BEGIN MATERIAL FOR THE TASK

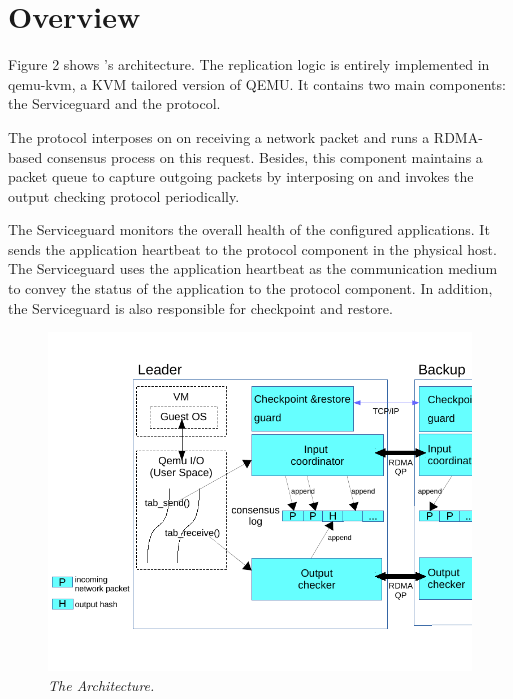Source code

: \section{\xxx Overview} \label{sec:overview}

Figure 2 shows \xxx's architecture. The replication logic is entirely 
implemented in qemu-kvm, a KVM tailored version of QEMU. It contains 
two main components: the Serviceguard and the protocol. 

The protocol interposes on \tapsend on receiving a network packet and runs 
a RDMA-based consensus process on this request. Besides, this component 
maintains a packet queue to capture outgoing packets by interposing on 
\taprecv and invokes the output checking protocol periodically. 

The Serviceguard monitors the overall health of the configured applications. 
It sends the application heartbeat to the protocol component in the physical 
host. The Serviceguard uses the application heartbeat as the communication 
medium to convey the status of the application to the protocol component. 
In addition, the Serviceguard is also responsible for checkpoint and restore. 


\begin{figure}[t]
\centering
\includegraphics[width=.47\textwidth]{figures/arch}
\vspace{-.2in}
\caption{{\em The \xxx Architecture.}} \label{fig:arc}
\vspace{.05in}
\end{figure}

END MATERIAL FOR THE TASK

EXERCISE PROMPT:
Each line of the listing is to be retyped exactly, and its pictures are to be dropped.

RESPONSE AREA:
Source code

: \section{\xxx Overview} \label{sec:overview}

Figure 2 shows \xxx's architecture. The replication logic is entirely 
implemented in qemu-kvm, a KVM tailored version of QEMU. It contains 
two main components: the Serviceguard and the protocol. 

The protocol interposes on \tapsend on receiving a network packet and runs 
a RDMA-based consensus process on this request. Besides, this component 
maintains a packet queue to capture outgoing packets by interposing on 
\taprecv and invokes the output checking protocol periodically. 

The Serviceguard monitors the overall health of the configured applications. 
It sends the application heartbeat to the protocol component in the physical 
host. The Serviceguard uses the application heartbeat as the communication 
medium to convey the status of the application to the protocol component. 
In addition, the Serviceguard is also responsible for checkpoint and restore. 


\begin{figure}[t]
\centering
\includegraphics[width=.47\textwidth]{figures/arch}
\vspace{-.2in}
\caption{{\em The \xxx Architecture.}} \label{fig:arc}
\vspace{.05in}
\end{figure}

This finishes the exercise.